→ Supplied records:
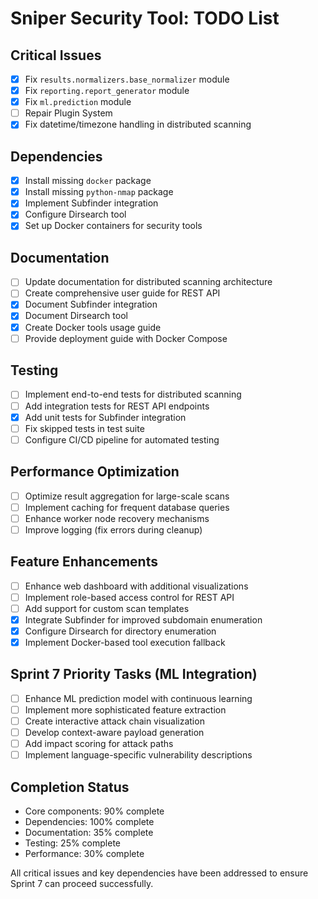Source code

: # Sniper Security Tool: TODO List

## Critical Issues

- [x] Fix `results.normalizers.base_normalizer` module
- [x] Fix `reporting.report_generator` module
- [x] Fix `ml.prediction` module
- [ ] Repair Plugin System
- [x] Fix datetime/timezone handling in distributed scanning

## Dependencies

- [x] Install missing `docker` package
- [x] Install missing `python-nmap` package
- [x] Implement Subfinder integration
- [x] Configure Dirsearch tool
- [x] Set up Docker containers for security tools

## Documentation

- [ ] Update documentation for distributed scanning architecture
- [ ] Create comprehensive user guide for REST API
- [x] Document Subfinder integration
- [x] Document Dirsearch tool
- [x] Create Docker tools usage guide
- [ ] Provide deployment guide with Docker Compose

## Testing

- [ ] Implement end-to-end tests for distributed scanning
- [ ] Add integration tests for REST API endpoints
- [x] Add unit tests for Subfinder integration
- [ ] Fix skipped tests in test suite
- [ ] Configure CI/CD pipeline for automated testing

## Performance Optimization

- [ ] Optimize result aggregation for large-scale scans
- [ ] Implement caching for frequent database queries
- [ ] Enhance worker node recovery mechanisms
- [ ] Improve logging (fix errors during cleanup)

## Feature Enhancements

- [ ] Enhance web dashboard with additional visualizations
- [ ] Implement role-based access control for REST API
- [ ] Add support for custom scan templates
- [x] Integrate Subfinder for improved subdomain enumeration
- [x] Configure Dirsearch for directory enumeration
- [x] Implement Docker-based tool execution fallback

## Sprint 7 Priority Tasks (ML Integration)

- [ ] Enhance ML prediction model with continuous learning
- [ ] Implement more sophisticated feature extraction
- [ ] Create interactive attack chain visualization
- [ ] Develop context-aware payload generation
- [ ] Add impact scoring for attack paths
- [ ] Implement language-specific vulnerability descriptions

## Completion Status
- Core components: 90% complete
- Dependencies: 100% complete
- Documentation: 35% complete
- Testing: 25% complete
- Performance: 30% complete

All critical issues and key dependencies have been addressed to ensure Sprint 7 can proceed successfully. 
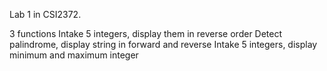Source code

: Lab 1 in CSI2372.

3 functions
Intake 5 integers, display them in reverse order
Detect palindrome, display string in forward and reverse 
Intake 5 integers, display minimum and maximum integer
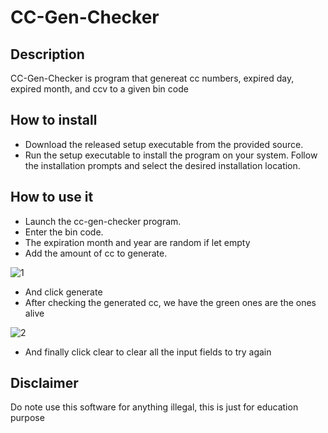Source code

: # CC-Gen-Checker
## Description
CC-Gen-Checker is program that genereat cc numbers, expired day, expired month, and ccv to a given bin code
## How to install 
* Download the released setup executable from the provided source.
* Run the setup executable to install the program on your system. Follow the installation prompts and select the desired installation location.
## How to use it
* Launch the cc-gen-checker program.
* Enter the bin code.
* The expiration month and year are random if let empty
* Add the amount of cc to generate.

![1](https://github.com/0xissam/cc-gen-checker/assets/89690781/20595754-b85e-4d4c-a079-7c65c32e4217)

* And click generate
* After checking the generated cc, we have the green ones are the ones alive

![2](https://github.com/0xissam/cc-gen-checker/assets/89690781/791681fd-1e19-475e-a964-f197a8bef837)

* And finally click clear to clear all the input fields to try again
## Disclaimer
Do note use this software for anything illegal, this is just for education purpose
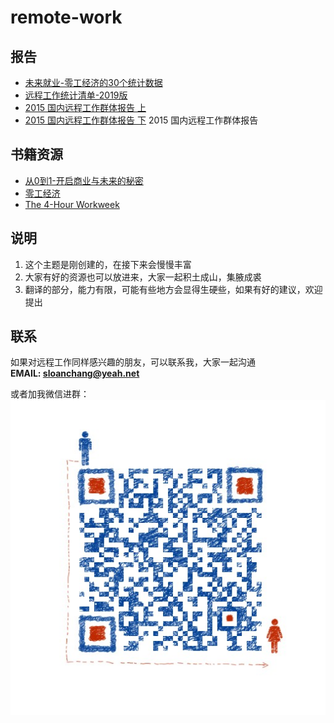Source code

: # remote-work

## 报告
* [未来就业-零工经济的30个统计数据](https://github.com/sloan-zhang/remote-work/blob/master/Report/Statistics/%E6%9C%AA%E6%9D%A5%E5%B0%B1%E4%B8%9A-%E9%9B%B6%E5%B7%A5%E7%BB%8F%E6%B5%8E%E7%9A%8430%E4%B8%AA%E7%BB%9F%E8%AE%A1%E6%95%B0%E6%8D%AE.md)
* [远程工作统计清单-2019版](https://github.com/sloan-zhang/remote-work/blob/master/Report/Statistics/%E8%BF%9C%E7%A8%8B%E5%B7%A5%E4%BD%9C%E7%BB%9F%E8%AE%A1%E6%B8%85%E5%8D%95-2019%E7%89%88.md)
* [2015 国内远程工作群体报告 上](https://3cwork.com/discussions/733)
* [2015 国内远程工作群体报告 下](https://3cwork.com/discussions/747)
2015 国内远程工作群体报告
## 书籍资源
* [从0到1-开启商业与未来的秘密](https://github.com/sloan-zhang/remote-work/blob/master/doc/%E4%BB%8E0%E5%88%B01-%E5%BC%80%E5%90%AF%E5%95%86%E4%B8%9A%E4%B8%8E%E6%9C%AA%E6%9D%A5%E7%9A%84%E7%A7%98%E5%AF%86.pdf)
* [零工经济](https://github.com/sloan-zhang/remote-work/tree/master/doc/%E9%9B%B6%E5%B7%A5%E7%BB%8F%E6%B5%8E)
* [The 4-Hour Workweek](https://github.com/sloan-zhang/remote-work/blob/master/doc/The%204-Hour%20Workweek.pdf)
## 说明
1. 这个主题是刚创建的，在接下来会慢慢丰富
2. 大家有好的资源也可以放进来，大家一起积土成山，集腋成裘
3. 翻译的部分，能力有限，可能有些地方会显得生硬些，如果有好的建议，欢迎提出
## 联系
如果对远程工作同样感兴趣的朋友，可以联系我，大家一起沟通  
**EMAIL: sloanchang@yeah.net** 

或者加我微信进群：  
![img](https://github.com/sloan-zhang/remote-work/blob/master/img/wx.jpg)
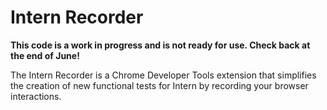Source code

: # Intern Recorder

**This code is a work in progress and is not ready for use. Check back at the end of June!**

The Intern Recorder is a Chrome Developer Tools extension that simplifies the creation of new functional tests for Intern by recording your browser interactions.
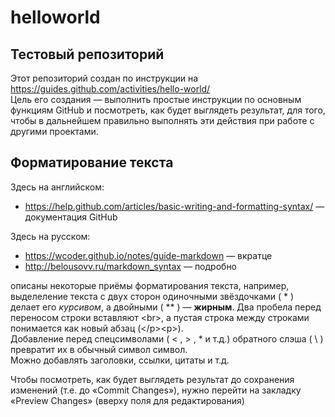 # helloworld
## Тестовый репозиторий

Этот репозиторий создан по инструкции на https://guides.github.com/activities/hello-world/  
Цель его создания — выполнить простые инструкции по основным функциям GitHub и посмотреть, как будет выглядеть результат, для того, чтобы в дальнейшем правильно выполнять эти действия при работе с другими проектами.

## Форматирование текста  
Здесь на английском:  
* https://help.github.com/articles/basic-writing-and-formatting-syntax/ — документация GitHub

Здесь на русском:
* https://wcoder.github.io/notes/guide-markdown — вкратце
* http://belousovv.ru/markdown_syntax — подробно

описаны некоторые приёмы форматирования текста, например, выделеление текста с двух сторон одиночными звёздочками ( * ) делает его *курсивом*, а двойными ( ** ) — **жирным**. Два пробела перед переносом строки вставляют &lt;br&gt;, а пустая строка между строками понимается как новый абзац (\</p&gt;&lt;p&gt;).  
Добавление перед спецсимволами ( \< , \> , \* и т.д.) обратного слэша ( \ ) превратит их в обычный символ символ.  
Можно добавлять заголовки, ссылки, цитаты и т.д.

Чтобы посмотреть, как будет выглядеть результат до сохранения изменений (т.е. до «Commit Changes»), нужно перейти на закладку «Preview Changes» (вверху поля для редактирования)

→ Action item:
The records above need to be given again exactly. Omit the pictures.

→ Task response:
Source code

: # Sniper Security Tool: TODO List

## Critical Issues

- [x] Fix `results.normalizers.base_normalizer` module
- [x] Fix `reporting.report_generator` module
- [x] Fix `ml.prediction` module
- [ ] Repair Plugin System
- [x] Fix datetime/timezone handling in distributed scanning

## Dependencies

- [x] Install missing `docker` package
- [x] Install missing `python-nmap` package
- [x] Implement Subfinder integration
- [x] Configure Dirsearch tool
- [x] Set up Docker containers for security tools

## Documentation

- [ ] Update documentation for distributed scanning architecture
- [ ] Create comprehensive user guide for REST API
- [x] Document Subfinder integration
- [x] Document Dirsearch tool
- [x] Create Docker tools usage guide
- [ ] Provide deployment guide with Docker Compose

## Testing

- [ ] Implement end-to-end tests for distributed scanning
- [ ] Add integration tests for REST API endpoints
- [x] Add unit tests for Subfinder integration
- [ ] Fix skipped tests in test suite
- [ ] Configure CI/CD pipeline for automated testing

## Performance Optimization

- [ ] Optimize result aggregation for large-scale scans
- [ ] Implement caching for frequent database queries
- [ ] Enhance worker node recovery mechanisms
- [ ] Improve logging (fix errors during cleanup)

## Feature Enhancements

- [ ] Enhance web dashboard with additional visualizations
- [ ] Implement role-based access control for REST API
- [ ] Add support for custom scan templates
- [x] Integrate Subfinder for improved subdomain enumeration
- [x] Configure Dirsearch for directory enumeration
- [x] Implement Docker-based tool execution fallback

## Sprint 7 Priority Tasks (ML Integration)

- [ ] Enhance ML prediction model with continuous learning
- [ ] Implement more sophisticated feature extraction
- [ ] Create interactive attack chain visualization
- [ ] Develop context-aware payload generation
- [ ] Add impact scoring for attack paths
- [ ] Implement language-specific vulnerability descriptions

## Completion Status
- Core components: 90% complete
- Dependencies: 100% complete
- Documentation: 35% complete
- Testing: 25% complete
- Performance: 30% complete

All critical issues and key dependencies have been addressed to ensure Sprint 7 can proceed successfully. 
Source code

: Lab 1 in CSI2372.

3 functions
Intake 5 integers, display them in reverse order
Detect palindrome, display string in forward and reverse 
Intake 5 integers, display minimum and maximum integer
Source code

: # CC-Gen-Checker
## Description
CC-Gen-Checker is program that genereat cc numbers, expired day, expired month, and ccv to a given bin code
## How to install 
* Download the released setup executable from the provided source.
* Run the setup executable to install the program on your system. Follow the installation prompts and select the desired installation location.
## How to use it
* Launch the cc-gen-checker program.
* Enter the bin code.
* The expiration month and year are random if let empty
* Add the amount of cc to generate.

![1](https://github.com/0xissam/cc-gen-checker/assets/89690781/20595754-b85e-4d4c-a079-7c65c32e4217)

* And click generate
* After checking the generated cc, we have the green ones are the ones alive

![2](https://github.com/0xissam/cc-gen-checker/assets/89690781/791681fd-1e19-475e-a964-f197a8bef837)

* And finally click clear to clear all the input fields to try again
## Disclaimer
Do note use this software for anything illegal, this is just for education purpose
Source code

: # remote-work

## 报告
* [未来就业-零工经济的30个统计数据](https://github.com/sloan-zhang/remote-work/blob/master/Report/Statistics/%E6%9C%AA%E6%9D%A5%E5%B0%B1%E4%B8%9A-%E9%9B%B6%E5%B7%A5%E7%BB%8F%E6%B5%8E%E7%9A%8430%E4%B8%AA%E7%BB%9F%E8%AE%A1%E6%95%B0%E6%8D%AE.md)
* [远程工作统计清单-2019版](https://github.com/sloan-zhang/remote-work/blob/master/Report/Statistics/%E8%BF%9C%E7%A8%8B%E5%B7%A5%E4%BD%9C%E7%BB%9F%E8%AE%A1%E6%B8%85%E5%8D%95-2019%E7%89%88.md)
* [2015 国内远程工作群体报告 上](https://3cwork.com/discussions/733)
* [2015 国内远程工作群体报告 下](https://3cwork.com/discussions/747)
2015 国内远程工作群体报告
## 书籍资源
* [从0到1-开启商业与未来的秘密](https://github.com/sloan-zhang/remote-work/blob/master/doc/%E4%BB%8E0%E5%88%B01-%E5%BC%80%E5%90%AF%E5%95%86%E4%B8%9A%E4%B8%8E%E6%9C%AA%E6%9D%A5%E7%9A%84%E7%A7%98%E5%AF%86.pdf)
* [零工经济](https://github.com/sloan-zhang/remote-work/tree/master/doc/%E9%9B%B6%E5%B7%A5%E7%BB%8F%E6%B5%8E)
* [The 4-Hour Workweek](https://github.com/sloan-zhang/remote-work/blob/master/doc/The%204-Hour%20Workweek.pdf)
## 说明
1. 这个主题是刚创建的，在接下来会慢慢丰富
2. 大家有好的资源也可以放进来，大家一起积土成山，集腋成裘
3. 翻译的部分，能力有限，可能有些地方会显得生硬些，如果有好的建议，欢迎提出
## 联系
如果对远程工作同样感兴趣的朋友，可以联系我，大家一起沟通  
**EMAIL: sloanchang@yeah.net** 

或者加我微信进群：  
![img](https://github.com/sloan-zhang/remote-work/blob/master/img/wx.jpg)
Source code

: # Intern Recorder

**This code is a work in progress and is not ready for use. Check back at the end of June!**

The Intern Recorder is a Chrome Developer Tools extension that simplifies the creation of new functional tests for Intern by recording your browser interactions.
 # helloworld
## Тестовый репозиторий

Этот репозиторий создан по инструкции на https://guides.github.com/activities/hello-world/  
Цель его создания — выполнить простые инструкции по основным функциям GitHub и посмотреть, как будет выглядеть результат, для того, чтобы в дальнейшем правильно выполнять эти действия при работе с другими проектами.

## Форматирование текста  
Здесь на английском:  
* https://help.github.com/articles/basic-writing-and-formatting-syntax/ — документация GitHub

Здесь на русском:
* https://wcoder.github.io/notes/guide-markdown — вкратце
* http://belousovv.ru/markdown_syntax — подробно

описаны некоторые приёмы форматирования текста, например, выделеление текста с двух сторон одиночными звёздочками ( * ) делает его *курсивом*, а двойными ( ** ) — **жирным**. Два пробела перед переносом строки вставляют &lt;br&gt;, а пустая строка между строками понимается как новый абзац (\</p&gt;&lt;p&gt;).  
Добавление перед спецсимволами ( \< , \> , \* и т.д.) обратного слэша ( \ ) превратит их в обычный символ символ.  
Можно добавлять заголовки, ссылки, цитаты и т.д.

Чтобы посмотреть, как будет выглядеть результат до сохранения изменений (т.е. до «Commit Changes»), нужно перейти на закладку «Preview Changes» (вверху поля для редактирования)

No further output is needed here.